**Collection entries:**

* * * * *

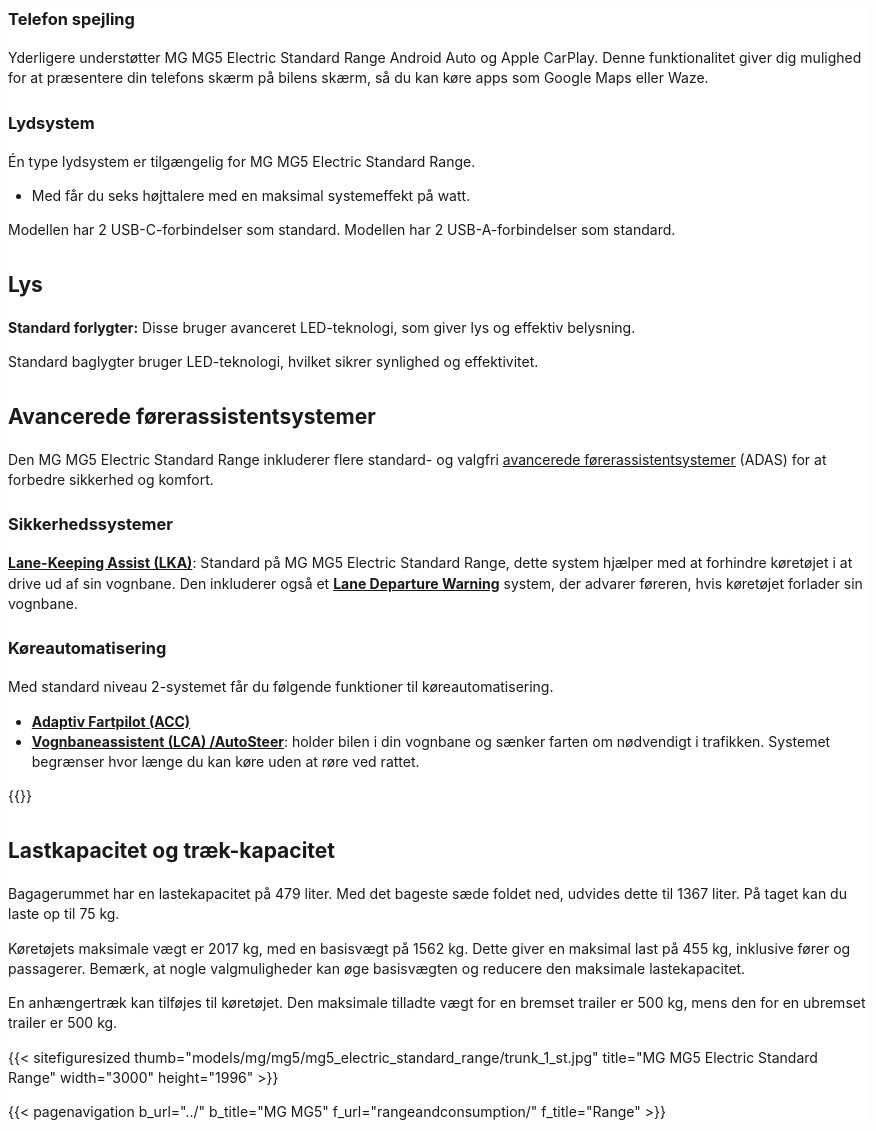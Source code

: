 ### Telefon spejling

Yderligere understøtter MG MG5 Electric Standard Range Android Auto og Apple CarPlay. Denne funktionalitet giver dig mulighed for at præsentere din telefons skærm på bilens skærm, så du kan køre apps som Google Maps eller Waze.

### Lydsystem

Én type lydsystem er tilgængelig for MG MG5 Electric Standard Range.

- Med  får du seks højttalere med en maksimal systemeffekt på  watt.

Modellen har 2 USB-C-forbindelser som standard. Modellen har 2 USB-A-forbindelser som standard.

## Lys

**Standard forlygter:** Disse bruger avanceret LED-teknologi, som giver lys og effektiv belysning.

Standard baglygter bruger LED-teknologi, hvilket sikrer synlighed og effektivitet.

## Avancerede førerassistentsystemer

Den MG MG5 Electric Standard Range inkluderer flere standard- og valgfri [avancerede førerassistentsystemer](../../../../technology/driverassistance/) (ADAS) for at forbedre sikkerhed og komfort.

### Sikkerhedssystemer

[**Lane-Keeping Assist (LKA)**](../../../../technology/driverassistance/lanekeepingassist/): Standard på MG MG5 Electric Standard Range, dette system hjælper med at forhindre køretøjet i at drive ud af sin vognbane. Den inkluderer også et [**Lane Departure Warning**](../../../../technology/driverassistance/lanedeparturewarning/) system, der advarer føreren, hvis køretøjet forlader sin vognbane.

### Køreautomatisering

Med standard  niveau 2-systemet får du følgende funktioner til køreautomatisering.

- [**Adaptiv Fartpilot (ACC)**](../../../../technology/driverassistance/adaptivecruisecontrol/)
- [**Vognbaneassistent (LCA) /AutoSteer**](../../../../technology/driverassistance/autosteer/): holder bilen i din vognbane og sænker farten om nødvendigt i trafikken. Systemet begrænser hvor længe du kan køre uden at røre ved rattet.

{{<evkxdisplayaddarticle />}}

## Lastkapacitet og træk-kapacitet

Bagagerummet har en lastekapacitet på 479 liter. Med det bageste sæde foldet ned, udvides dette til 1367 liter. På taget kan du laste op til 75 kg.

Køretøjets maksimale vægt er 2017 kg, med en basisvægt på 1562 kg. Dette giver en maksimal last på 455 kg, inklusive fører og passagerer. Bemærk, at nogle valgmuligheder kan øge basisvægten og reducere den maksimale lastekapacitet.

En anhængertræk kan tilføjes til køretøjet. Den maksimale tilladte vægt for en bremset trailer er 500 kg, mens den for en ubremset trailer er 500 kg.

{{< sitefiguresized thumb="models/mg/mg5/mg5_electric_standard_range/trunk_1_st.jpg" title="MG MG5 Electric Standard Range" width="3000" height="1996"  >}}

{{< pagenavigation b_url="../" b_title="MG MG5" f_url="rangeandconsumption/" f_title="Range" >}}
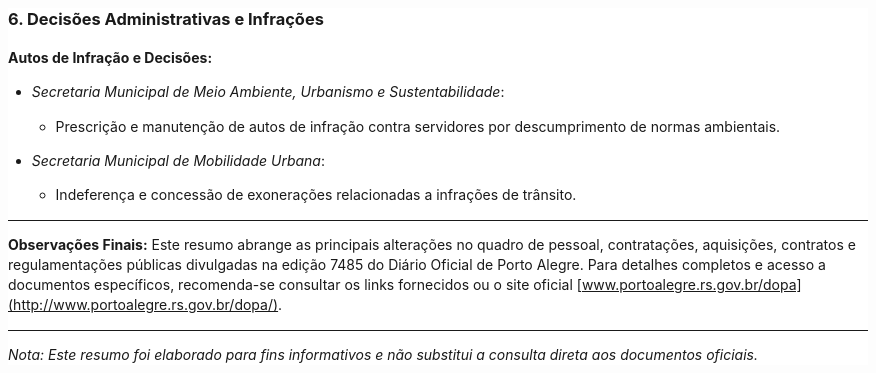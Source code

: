 ### **6. Decisões Administrativas e Infrações**

**Autos de Infração e Decisões:**
- *Secretaria Municipal de Meio Ambiente, Urbanismo e Sustentabilidade*:
  - Prescrição e manutenção de autos de infração contra servidores por descumprimento de normas ambientais.
  
- *Secretaria Municipal de Mobilidade Urbana*:
  - Indeferença e concessão de exonerações relacionadas a infrações de trânsito.

---

**Observações Finais:**
Este resumo abrange as principais alterações no quadro de pessoal, contratações, aquisições, contratos e regulamentações públicas divulgadas na edição 7485 do Diário Oficial de Porto Alegre. Para detalhes completos e acesso a documentos específicos, recomenda-se consultar os links fornecidos ou o site oficial [www.portoalegre.rs.gov.br/dopa](http://www.portoalegre.rs.gov.br/dopa/).

---

*Nota: Este resumo foi elaborado para fins informativos e não substitui a consulta direta aos documentos oficiais.*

* * * * *

**TASK REQUIREMENTS:** Above, find the line with "### Køreautomatisering"; copy it and every line down to the line with "- *Secretaria Municipal de Meio", exactly and both included, but no pictures.

**RESPONSE:**
### Køreautomatisering

Med standard  niveau 2-systemet får du følgende funktioner til køreautomatisering.

- [**Adaptiv Fartpilot (ACC)**](../../../../technology/driverassistance/adaptivecruisecontrol/)
- [**Vognbaneassistent (LCA) /AutoSteer**](../../../../technology/driverassistance/autosteer/): holder bilen i din vognbane og sænker farten om nødvendigt i trafikken. Systemet begrænser hvor længe du kan køre uden at røre ved rattet.

{{<evkxdisplayaddarticle />}}

## Lastkapacitet og træk-kapacitet

Bagagerummet har en lastekapacitet på 479 liter. Med det bageste sæde foldet ned, udvides dette til 1367 liter. På taget kan du laste op til 75 kg.

Køretøjets maksimale vægt er 2017 kg, med en basisvægt på 1562 kg. Dette giver en maksimal last på 455 kg, inklusive fører og passagerer. Bemærk, at nogle valgmuligheder kan øge basisvægten og reducere den maksimale lastekapacitet.

En anhængertræk kan tilføjes til køretøjet. Den maksimale tilladte vægt for en bremset trailer er 500 kg, mens den for en ubremset trailer er 500 kg.

{{< sitefiguresized thumb="models/mg/mg5/mg5_electric_standard_range/trunk_1_st.jpg" title="MG MG5 Electric Standard Range" width="3000" height="1996"  >}}

{{< pagenavigation b_url="../" b_title="MG MG5" f_url="rangeandconsumption/" f_title="Range" >}}
Source code

: ### **6. Decisões Administrativas e Infrações**

**Autos de Infração e Decisões:**
- *Secretaria Municipal de Meio Ambiente, Urbanismo e Sustentabilidade*:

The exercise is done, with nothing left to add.